By Jerry Kammer and Jerry Kammer on November 16, 2009

You wouldn't know it from much of the news coverage, but the "comprehensive" immigration reforms favored by many immigration advocates would do far more than provide legal status to the estimated 12 million illegal immigrants living in the United States.

Two other giant programs would offer a path to citizenship to many more newcomers who, like most of the illegal immigrant population, tend to be unskilled and poorly educated. This means that the demographic effect of "comprehensive" reforms would be an enormous increase in the population of the working poor.

One program, heavily promoted by Chamber of Commerce and such low-wage industries as landscaping, restaurants, and hotels, would provide employers with annual flows of hundreds of thousands of workers.

Another program, known as AgJobs, is geared specifically to the illegal immigrant farmworkers who, for example, make up a large majority of the workers in California's giant agriculture industry. Their ranks continue to grow, as the workers make it past the still-porous borders and reach fields owned by growers who are eager for their low-wage labor and indifferent to their illegal status.

In an appearance on C-SPAN's "Washington Journal" on Saturday, the Brookings Institution's Ron Haskins pointed out a problem that arises from the immigration of the poorly educated who would make up the great majority of those who would be offered citizenship under the "comprehensive" formulas.

Haskins noted that the top priority of U.S. immigration law is to provide a path to citizenship to relatives of those who are already here as citizens or permanent residents. And because such newcomers tend to have educations similar to those of their sponsoring relatives, Haskins noted, the population of the unskilled continues to grow.

Haskins suggested that the system should be changed, perhaps with a point system like those used by other countries (notably Canada) to favor the well-educated and skilled who have the best chance to integrate themselves economically and culturally.

"I personally think we should do that, not completely, not radically, but gradually over a period of years admit fewer people who are poorly educated and more people who are well educated," he said.

The nepotism built into the current U.S. system is a result of changes adopted by Congress in landmark 1965 immigration law. Senate passage of that legislation was managed by Sen. Ted Kennedy, who sought to honor the pro-immigration legacy of his assassinated brother John.
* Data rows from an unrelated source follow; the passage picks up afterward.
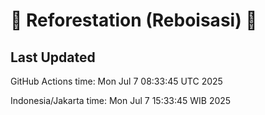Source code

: 
# 🌳 Reforestation (Reboisasi) 🌲

## Last Updated

GitHub Actions time: Mon Jul  7 08:33:45 UTC 2025

Indonesia/Jakarta time: Mon Jul  7 15:33:45 WIB 2025
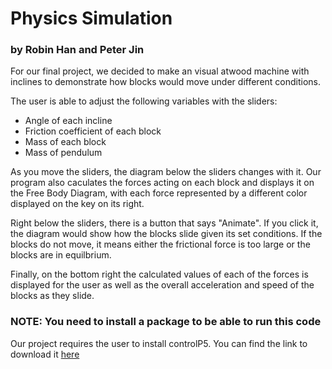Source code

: # Physics Simulation
### by Robin Han and Peter Jin

For our final project, we decided to make an visual atwood machine with inclines to demonstrate how blocks would move under different conditions. 

The user is able to adjust the following variables with the sliders:
- Angle of each incline
- Friction coefficient of each block
- Mass of each block
- Mass of pendulum

As you move the sliders, the diagram below the sliders changes with it. Our program also caculates the forces acting on each block and displays it on the Free Body Diagram, with each force represented by a different color displayed on the key on its right. 

Right below the sliders, there is a button that says "Animate". If you click it, the diagram would show how the blocks slide given its set conditions. If the blocks do not move, it means either the frictional force is too large or the blocks are in equilbrium. 

Finally, on the bottom right the calculated values of each of the forces is displayed for the user as well as the overall acceleration and speed of the blocks as they slide. 

### NOTE: You need to install a package to be able to run this code
Our project requires the user to install controlP5. You can find the link to download it [here](http://www.sojamo.de/libraries/controlP5/#installation)
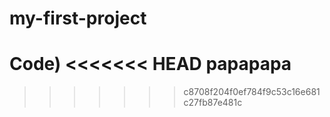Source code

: # my-first-project
Code)
<<<<<<< HEAD
papapapa
=======
>>>>>>> c8708f204f0ef784f9c53c16e681c27fb87e481c
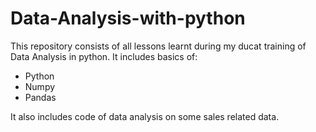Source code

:# Data-Analysis-with-python

This repository consists of all lessons learnt during my ducat training of Data Analysis in python.
It includes basics of:
- Python
- Numpy
- Pandas

It also includes code of data analysis on some sales related data.

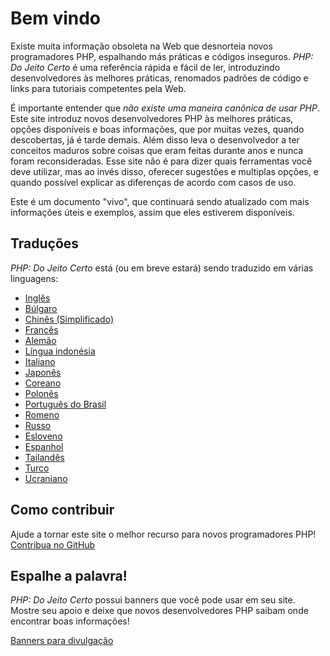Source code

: # Bem vindo

Existe muita informação obsoleta na Web que desnorteia novos programadores PHP,
espalhando más práticas e códigos inseguros. _PHP: Do Jeito Certo_ é uma referência
rápida e fácil de ler, introduzindo desenvolvedores às melhores práticas, renomados
padrões de código e links para tutoriais competentes pela Web.

É importante entender que _não existe uma maneira canônica de usar PHP_. Este site introduz novos desenvolvedores PHP 
às melhores práticas, opções
disponíveis e boas informações, que por muitas vezes, quando descobertas, já é tarde
demais. Além disso leva o desenvolvedor a ter conceitos maduros sobre coisas que eram
feitas durante anos e nunca foram reconsideradas. Esse site não é para dizer quais
ferramentas você deve utilizar, mas ao invés disso, oferecer sugestões e multiplas
opções, e quando possível explicar as diferenças de acordo com casos de uso.

Este é um documento "vivo", que continuará sendo atualizado com mais informações úteis
e exemplos, assim que eles estiverem disponíveis.

## Traduções

_PHP: Do Jeito Certo_ está (ou em breve estará) sendo traduzido em várias linguagens:

* [Inglês](http://www.phptherightway.com)
* [Búlgaro](http://bg.phptherightway.com/)
* [Chinês (Simplificado)](http://wulijun.github.com/php-the-right-way)
* [Francês](http://eilgin.github.io/php-the-right-way/)
* [Alemão](http://rwetzlmayr.github.io/php-the-right-way/)
* [Língua indonésia](http://id.phptherightway.com/)
* [Italiano](http://it.phptherightway.com/)
* [Japonês](http://ja.phptherightway.com)
* [Coreano](http://wafe.github.io/php-the-right-way/)
* [Polonês](http://pl.phptherightway.com/)
* [Português do Brasil](http://br.phptherightway.com/)
* [Romeno](https://bgui.github.io/php-the-right-way/)
* [Russo](http://getjump.github.io/ru-php-the-right-way)
* [Esloveno](http://sl.phptherightway.com)
* [Espanhol](http://phpdevenezuela.github.io/php-the-right-way/)
* [Tailandês](https://apzentral.github.io/php-the-right-way/)
* [Turco](http://hkulekci.github.io/php-the-right-way/)
* [Ucraniano](http://iflista.github.com/php-the-right-way/)

## Como contribuir

Ajude a tornar este site o melhor recurso para novos programadores PHP! [Contribua no GitHub][1]

## Espalhe a palavra!

_PHP: Do Jeito Certo_ possui banners que você pode usar em seu site. Mostre seu apoio e deixe que novos desenvolvedores 
PHP saibam onde encontrar boas informações!

[Banners para divulgação][2]

[1]: https://github.com/PHPSP/php-the-right-way/tree/gh-pages
[2]: /banners.html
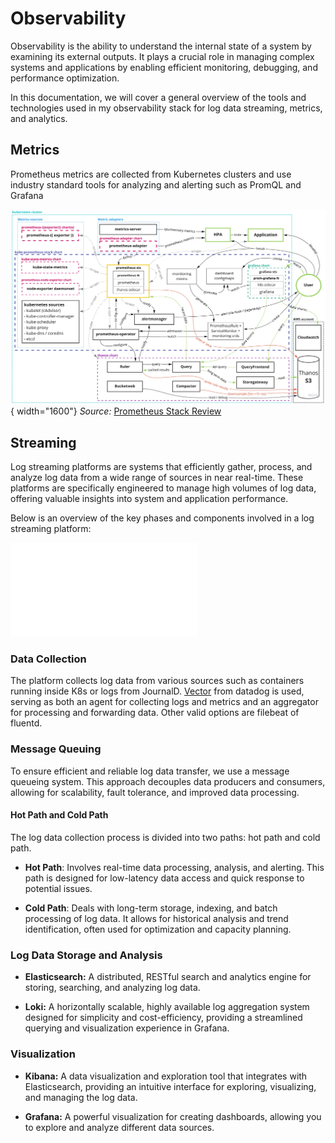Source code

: # Observability

Observability is the ability to understand the internal state of a system by examining its external outputs. It plays a crucial role in managing complex systems and applications by enabling efficient monitoring, debugging, and performance optimization.

In this documentation, we will cover a general overview of the tools and technologies used in my observability stack for log data streaming, metrics, and analytics.


## Metrics

Prometheus metrics are collected from Kubernetes clusters and use industry standard tools for analyzing and alerting such as PromQL and Grafana

![Metrics ecosystem](../../img/ecosystem.jpg){ width="1600"}
_Source:_ [Prometheus Stack Review](https://clux.dev/post/2022-01-11-prometheus-ecosystem/)

## Streaming

Log streaming platforms are systems that efficiently gather, process, and analyze log data from a wide range of sources in near real-time. These platforms are specifically engineered to manage high volumes of log data, offering valuable insights into system and application performance.

Below is an overview of the key phases and components involved in a log streaming platform:

![Streaming Logs Architecture](../../img/stream_logs_arch_w.pdf)

### __Data Collection__

The platform collects log data from various sources such as containers running inside K8s or logs from JournalD. [Vector](https://vector.dev) from datadog is used, serving as both an agent for collecting logs and metrics and an aggregator for processing and forwarding data. Other valid options are filebeat of fluentd.

### __Message Queuing__

To ensure efficient and reliable log data transfer, we use a message queueing system. This approach decouples data producers and consumers, allowing for scalability, fault tolerance, and improved data processing.

#### Hot Path and Cold Path

The log data collection process is divided into two paths: hot path and cold path.

- **Hot Path**: Involves real-time data processing, analysis, and alerting. This path is designed for low-latency data access and quick response to potential issues.

- **Cold Path**: Deals with long-term storage, indexing, and batch processing of log data. It allows for historical analysis and trend identification, often used for optimization and capacity planning.

### Log Data Storage and Analysis

+ **Elasticsearch:** A distributed, RESTful search and analytics engine for storing, searching, and analyzing log data.

+ **Loki:** A horizontally scalable, highly available log aggregation system designed for simplicity and cost-efficiency, providing a streamlined querying and visualization experience in Grafana.


### Visualization

+ **Kibana:** A data visualization and exploration tool that integrates with Elasticsearch, providing an intuitive interface for exploring, visualizing, and managing the log data.

+ **Grafana:** A powerful visualization for creating dashboards, allowing you to explore and analyze different data sources.
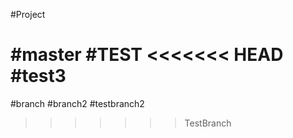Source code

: #Project

#master
#TEST
<<<<<<< HEAD
#test3
=======

#branch
#branch2
#testbranch2
>>>>>>> TestBranch
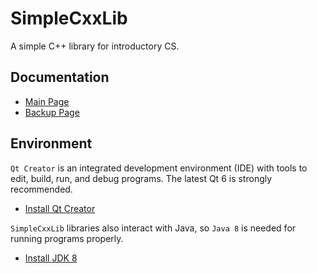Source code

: # SimpleCxxLib

A simple C++ library for introductory CS.

## Documentation

- [Main Page](https://cppdoc.stickmind.com/)
- [Backup Page](https://stickmind.gitee.io/simplecxxlib/)

## Environment

`Qt Creator` is an integrated development environment (IDE) with tools to edit, build, run, and debug programs. The latest Qt 6 is strongly recommended.

- [Install Qt Creator](https://www.qt.io/download-qt-installer)

`SimpleCxxLib` libraries also interact with Java, so `Java 8` is needed for running programs properly.

- [Install JDK 8](https://adoptium.net/temurin/releases/?version=8)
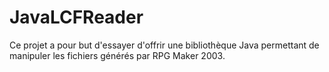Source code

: # JavaLCFReader

Ce projet a pour but d'essayer d'offrir une bibliothèque Java permettant de manipuler les fichiers générés par RPG Maker 2003.
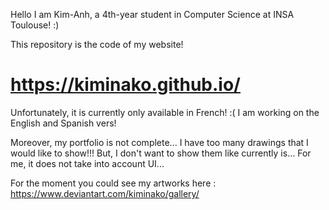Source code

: Hello
I am Kim-Anh, a 4th-year student in Computer Science at INSA Toulouse! :)

This repository is the code of my website! 
# https://kiminako.github.io/

Unfortunately, it is currently only available in French! :( 
I am working on the English and Spanish vers! 

Moreover, my portfolio is not complete... I have too many drawings that I would like to show!!! But, I don't want to show them like currently is... For me, it does not take into account UI...

For the moment you could see my artworks here : https://www.deviantart.com/kiminako/gallery/

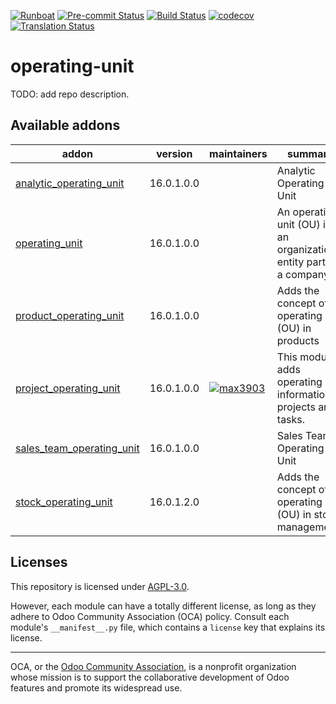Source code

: 
[![Runboat](https://img.shields.io/badge/runboat-Try%20me-875A7B.png)](https://runboat.odoo-community.org/builds?repo=OCA/operating-unit&target_branch=16.0)
[![Pre-commit Status](https://github.com/OCA/operating-unit/actions/workflows/pre-commit.yml/badge.svg?branch=16.0)](https://github.com/OCA/operating-unit/actions/workflows/pre-commit.yml?query=branch%3A16.0)
[![Build Status](https://github.com/OCA/operating-unit/actions/workflows/test.yml/badge.svg?branch=16.0)](https://github.com/OCA/operating-unit/actions/workflows/test.yml?query=branch%3A16.0)
[![codecov](https://codecov.io/gh/OCA/operating-unit/branch/16.0/graph/badge.svg)](https://codecov.io/gh/OCA/operating-unit)
[![Translation Status](https://translation.odoo-community.org/widgets/operating-unit-16-0/-/svg-badge.svg)](https://translation.odoo-community.org/engage/operating-unit-16-0/?utm_source=widget)

<!-- /!\ do not modify above this line -->

# operating-unit

TODO: add repo description.

<!-- /!\ do not modify below this line -->

<!-- prettier-ignore-start -->

[//]: # (addons)

Available addons
----------------
addon | version | maintainers | summary
--- | --- | --- | ---
[analytic_operating_unit](analytic_operating_unit/) | 16.0.1.0.0 |  | Analytic Operating Unit
[operating_unit](operating_unit/) | 16.0.1.0.0 |  | An operating unit (OU) is an organizational entity part of a company
[product_operating_unit](product_operating_unit/) | 16.0.1.0.0 |  | Adds the concept of operating unit (OU) in products
[project_operating_unit](project_operating_unit/) | 16.0.1.0.0 | [![max3903](https://github.com/max3903.png?size=30px)](https://github.com/max3903) | This module adds operating unit information to projects and tasks.
[sales_team_operating_unit](sales_team_operating_unit/) | 16.0.1.0.0 |  | Sales Team Operating Unit
[stock_operating_unit](stock_operating_unit/) | 16.0.1.2.0 |  | Adds the concept of operating unit (OU) in stock management

[//]: # (end addons)

<!-- prettier-ignore-end -->

## Licenses

This repository is licensed under [AGPL-3.0](LICENSE).

However, each module can have a totally different license, as long as they adhere to Odoo Community Association (OCA)
policy. Consult each module's `__manifest__.py` file, which contains a `license` key
that explains its license.

----
OCA, or the [Odoo Community Association](http://odoo-community.org/), is a nonprofit
organization whose mission is to support the collaborative development of Odoo features
and promote its widespread use.
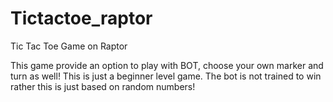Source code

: # Tictactoe_raptor
Tic Tac Toe Game on Raptor

This game provide an option to play with BOT, choose your own marker and turn as well! This is just a beginner level game. 
The bot is not trained to win rather this is just based on random numbers!
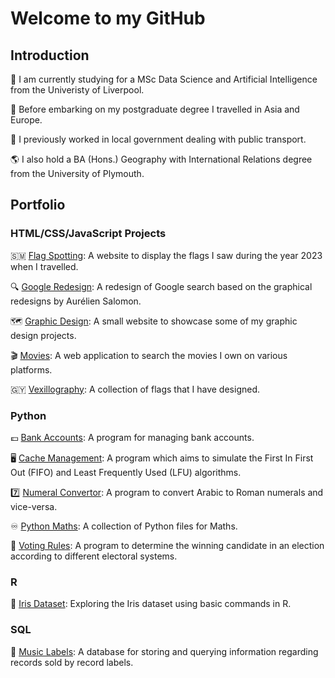 # Welcome to my GitHub

## Introduction

:school: I am currently studying for a MSc Data Science and Artificial Intelligence from the Univeristy of Liverpool.<br>

:bullettrain_side: Before embarking on my postgraduate degree I travelled in Asia and Europe.<br>

:bus: I previously worked in local government dealing with public transport.<br>

:earth_americas: I also hold a BA (Hons.) Geography with International Relations degree from the University of Plymouth.

## Portfolio

### HTML/CSS/JavaScript Projects

:san_marino: <a href="https://github.com/mounceryan/flag-spotting">Flag Spotting</a>: A website to display the flags I saw during the year 2023 when I travelled.<br>

:mag: <a href="https://github.com/mounceryan/google-redesign">Google Redesign</a>: A redesign of Google search based on the graphical redesigns by Aurélien Salomon.<br>

:world_map: <a href="https://github.com/mounceryan/graphic-design">Graphic Design</a>: A small website to showcase some of my graphic design projects.<br>

:clapper:  <a href="https://github.com/mounceryan/movies">Movies</a>: A web application to search the movies I own on various platforms.<br>

:guyana:  <a href="https://github.com/mounceryan/vexillography">Vexillography</a>: A collection of flags that I have designed.

### Python

:pound: <a href="https://github.com/mounceryan/bank-accounts">Bank Accounts</a>: A program for managing bank accounts.<br>

:desktop_computer: <a href="https://github.com/mounceryan/cache-management">Cache Management</a>: A program which aims to simulate the First In First Out (FIFO) and Least Frequently Used (LFU) algorithms.<br>

:seven: <a href="https://github.com/mounceryan/numeral-convertor">Numeral Convertor</a>: A program to convert Arabic to Roman numerals and vice-versa.<br>

:infinity: <a href="https://github.com/mounceryan/python-maths">Python Maths</a>: A collection of Python files for Maths.<br>

:page_facing_up: <a href="https://github.com/mounceryan/voting-rules">Voting Rules</a>: A program to determine the winning candidate in an election according to different electoral systems.

### R

:bouquet: <a href="https://github.com/mounceryan/iris-dataset">Iris Dataset</a>: Exploring the Iris dataset using basic commands in R.

### SQL

:guitar: <a href="https://github.com/mounceryan/music-labels">Music Labels</a>: A database for storing and querying information regarding records sold by record labels.

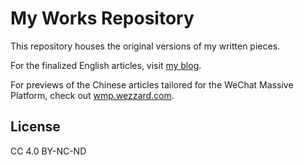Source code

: # My Works Repository

This repository houses the original versions of my written pieces.

For the finalized English articles, visit [my blog](https://wezzard.com).

For previews of the Chinese articles tailored for the WeChat Massive Platform, check out [wmp.wezzard.com](https://wmp.wezzard.com).

## License

CC 4.0 BY-NC-ND
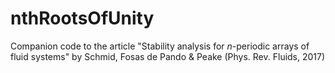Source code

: # nthRootsOfUnity

Companion code to the article "Stability analysis for *n*-periodic arrays of fluid systems" by Schmid, Fosas de Pando &amp; Peake (Phys. Rev. Fluids, 2017)
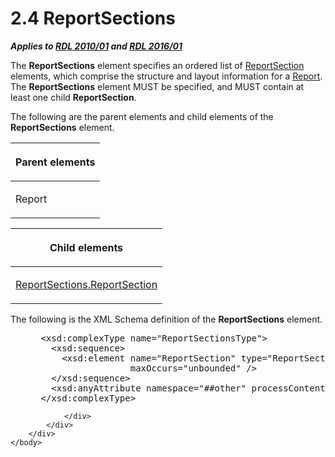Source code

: <html dir="LTR" xmlns:mshelp="http://msdn.microsoft.com/mshelp" xmlns:ddue="http://ddue.schemas.microsoft.com/authoring/2003/5" xmlns:xlink="http://www.w3.org/1999/xlink" xmlns:tool="http://www.microsoft.com/tooltip">
    <head>
        <meta http-equiv="Content-Type" content="text/html; CHARSET=utf-8"></meta>
        <meta name="save" content="history"></meta>
        <title>2.4 ReportSections</title>
        <xml>
            <mshelp:toctitle title="2.4 ReportSections"></mshelp:toctitle>
            <mshelp:rltitle title="[MS-RDL]: ReportSections"></mshelp:rltitle>
            <mshelp:keyword index="A" term="734d5041-fe18-41a6-8701-d213086c575b"></mshelp:keyword>
            <mshelp:attr name="DCSext.ContentType" value="open specification"></mshelp:attr>
            <mshelp:attr name="AssetID" value="734d5041-fe18-41a6-8701-d213086c575b"></mshelp:attr>
            <mshelp:attr name="TopicType" value="kbRef"></mshelp:attr>
            <mshelp:attr name="DCSext.Title" value="[MS-RDL]: ReportSections" />
        </xml>
    </head>
    <body>
        <div id="header">
            <h1 class="heading">2.4 ReportSections</h1>
        </div>
        <div id="mainSection">
            <div id="mainBody">
                <div id="allHistory" class="saveHistory"></div>
                <div id="sectionSection0" class="section" name="collapseableSection">
                    

<p><b><i>Applies to </i></b><a href="3428e690-a348-4ec7-8a6a-8efb42d2cdee.md"><b><i>RDL 2010/01</i></b></a><b><i>
and </i></b><a href="52ce3983-2bfc-4e72-9359-42aaf5fe4509.md"><b><i>RDL 2016/01</i></b></a></p>

<p>The <b>ReportSections</b> element specifies an ordered list
of <a href="96c3d25f-d8ce-4fe4-ab03-592edaa4a1da.md">ReportSection</a>
elements, which comprise the structure and layout information for a <a href="6bbaafec-020b-406c-b4e7-5e4318b616cb.md">Report</a>. The <b>ReportSections</b>
element MUST be specified, and MUST contain at least one child <b>ReportSection</b>.
</p>

<p>The following are the parent elements and child elements of
the <b>ReportSections</b> element.</p>

<table>
 <thead>
  <tr>
   <th>
   <p>Parent elements</p>
   </th>
  </tr>
 </thead>
 <tr>
  <td>
  <p>Report</p>
  </td>
 </tr>
</table>

<p> </p>

<table>
 <thead>
  <tr>
   <th>
   <p>Child elements</p>
   </th>
  </tr>
 </thead>
 <tr>
  <td>
  <p><a href="d480f7c8-8aba-4148-be51-1c22f6cdbf56.md">ReportSections.ReportSection</a></p>
  </td>
 </tr>
</table>

<p>The following is the XML Schema definition of the <b>ReportSections</b>
element.</p>

<dl>
<dd>
<div><pre> &lt;xsd:complexType name=&quot;ReportSectionsType&quot;&gt;
   &lt;xsd:sequence&gt;
     &lt;xsd:element name=&quot;ReportSection&quot; type=&quot;ReportSectionType&quot; minOccurs=&quot;1&quot; 
                  maxOccurs=&quot;unbounded&quot; /&gt;
   &lt;/xsd:sequence&gt;
   &lt;xsd:anyAttribute namespace=&quot;##other&quot; processContents=&quot;lax&quot; /&gt;
 &lt;/xsd:complexType&gt;
</pre></div>
</dd></dl>


                </div>
            </div>
        </div>
    </body>
</html>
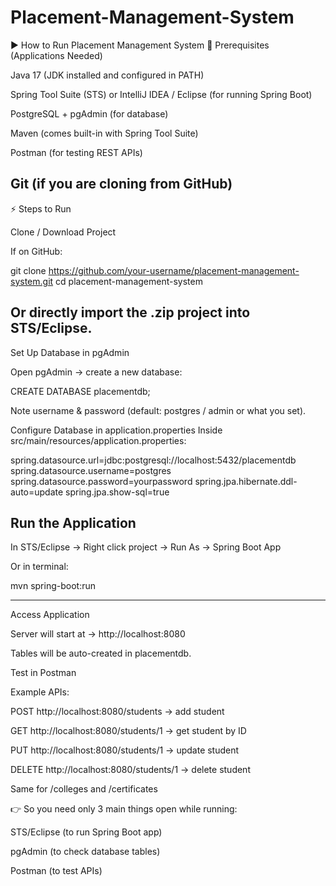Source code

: # Placement-Management-System

▶ How to Run Placement Management System
🔧 Prerequisites (Applications Needed)

Java 17 (JDK installed and configured in PATH)

Spring Tool Suite (STS) or IntelliJ IDEA / Eclipse (for running Spring Boot)

PostgreSQL + pgAdmin (for database)

Maven (comes built-in with Spring Tool Suite)

Postman (for testing REST APIs)

Git (if you are cloning from GitHub)
-------------------------------------------------------------------------
⚡ Steps to Run

Clone / Download Project

If on GitHub:

git clone https://github.com/your-username/placement-management-system.git
cd placement-management-system


Or directly import the .zip project into STS/Eclipse.
-------------------------------------------------------------------------
Set Up Database in pgAdmin

Open pgAdmin → create a new database:

CREATE DATABASE placementdb;


Note username & password (default: postgres / admin or what you set).

Configure Database in application.properties
Inside src/main/resources/application.properties:

spring.datasource.url=jdbc:postgresql://localhost:5432/placementdb
spring.datasource.username=postgres
spring.datasource.password=yourpassword
spring.jpa.hibernate.ddl-auto=update
spring.jpa.show-sql=true


Run the Application
---------------------------------------------------------------------------
In STS/Eclipse → Right click project → Run As → Spring Boot App

Or in terminal:

mvn spring-boot:run

-----------------------------------------------------
Access Application

Server will start at → http://localhost:8080

Tables will be auto-created in placementdb.

Test in Postman

Example APIs:

POST http://localhost:8080/students → add student

GET http://localhost:8080/students/1 → get student by ID

PUT http://localhost:8080/students/1 → update student

DELETE http://localhost:8080/students/1 → delete student

Same for /colleges and /certificates

👉 So you need only 3 main things open while running:

STS/Eclipse (to run Spring Boot app)

pgAdmin (to check database tables)

Postman (to test APIs)
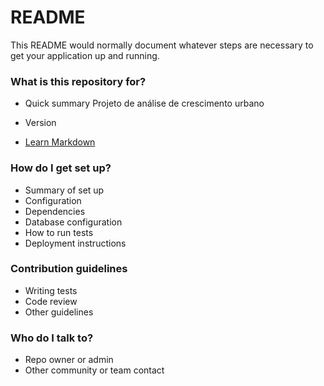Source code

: # README #

This README would normally document whatever steps are necessary to get your application up and running.

### What is this repository for? ###

* Quick summary
Projeto de análise de crescimento urbano

* Version
* [Learn Markdown](https://bitbucket.org/tutorials/markdowndemo)

### How do I get set up? ###

* Summary of set up
* Configuration
* Dependencies
* Database configuration
* How to run tests
* Deployment instructions

### Contribution guidelines ###

* Writing tests
* Code review
* Other guidelines

### Who do I talk to? ###

* Repo owner or admin
* Other community or team contact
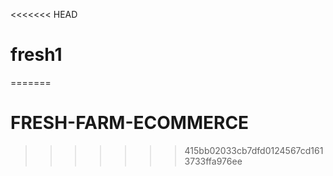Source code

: <<<<<<< HEAD
# fresh1
=======
# FRESH-FARM-ECOMMERCE
>>>>>>> 415bb02033cb7dfd0124567cd1613733ffa976ee
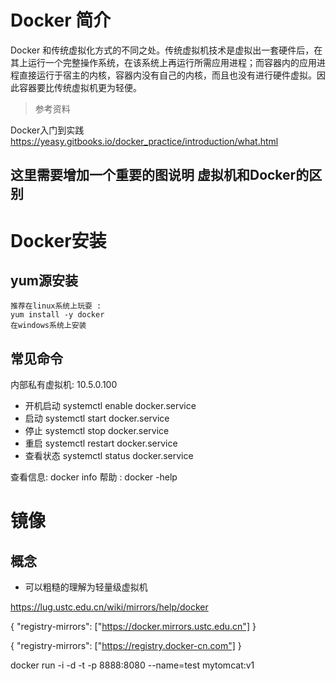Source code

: # Docker 简介

Docker 和传统虚拟化方式的不同之处。传统虚拟机技术是虚拟出一套硬件后，在其上运行一个完整操作系统，在该系统上再运行所需应用进程；而容器内的应用进程直接运行于宿主的内核，容器内没有自己的内核，而且也没有进行硬件虚拟。因此容器要比传统虚拟机更为轻便。
>参考资料

Docker入门到实践 https://yeasy.gitbooks.io/docker_practice/introduction/what.html


## 这里需要增加一个重要的图说明 虚拟机和Docker的区别

# Docker安装

## yum源安装
    
    推荐在linux系统上玩耍 : 
    yum install -y docker 
    在windows系统上安装
    
## 常见命令
 内部私有虚拟机: 10.5.0.100 

* 开机启动 systemctl enable docker.service
* 启动    systemctl start docker.service
* 停止     systemctl stop docker.service
* 重启    systemctl restart docker.service
* 查看状态  systemctl status docker.service

查看信息:  docker info
帮助 : docker -help

# 镜像

## 概念 

* 可以粗糙的理解为轻量级虚拟机

https://lug.ustc.edu.cn/wiki/mirrors/help/docker

{
  "registry-mirrors": ["https://docker.mirrors.ustc.edu.cn"]
}


{
  "registry-mirrors": ["https://registry.docker-cn.com"]
}


docker run  -i -d -t -p  8888:8080 --name=test mytomcat:v1 

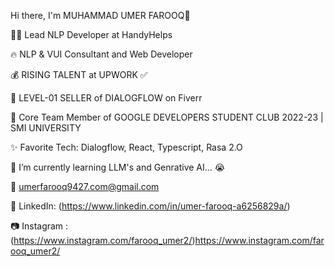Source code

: Hi there, I'm MUHAMMAD UMER FAROOQ👋


👨‍💻 Lead NLP Developer at HandyHelps

🔥 NLP & VUI Consultant and Web Developer

💰 RISING TALENT at UPWORK ✅

💸 LEVEL-01 SELLER of DIALOGFLOW on Fiverr

📢 Core Team Member of GOOGLE DEVELOPERS STUDENT CLUB 2022-23 | SMI UNIVERSITY

✨ Favorite Tech: Dialogflow, React, Typescript, Rasa 2.O

📓 I’m currently learning LLM's and Genrative AI... 😭

📧 umerfarooq9427.com@gmail.com

💼 LinkedIn: (https://www.linkedin.com/in/umer-farooq-a6256829a/)

📷 Instagram :(https://www.instagram.com/farooq_umer2/)https://www.instagram.com/farooq_umer2/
The message of the elder Kennedy's book -- A Nation of Immigrants -- was to abolish the decades-old "national origins" system that favored immigration from western and northern Europe.

Kennedy wrote: "Such a system is an anachronism, for it discriminates among applicants for admission in to the United States on the basis of birth."

In a passage anticipating the sort of changes now favored by Haskins and many others, Kennedy continued that immigration law "should be modified so that those with the greatest ability to add to the national welfare, no matter where they are from, are granted the highest priority." Family unification should be secondary to that goal, he said.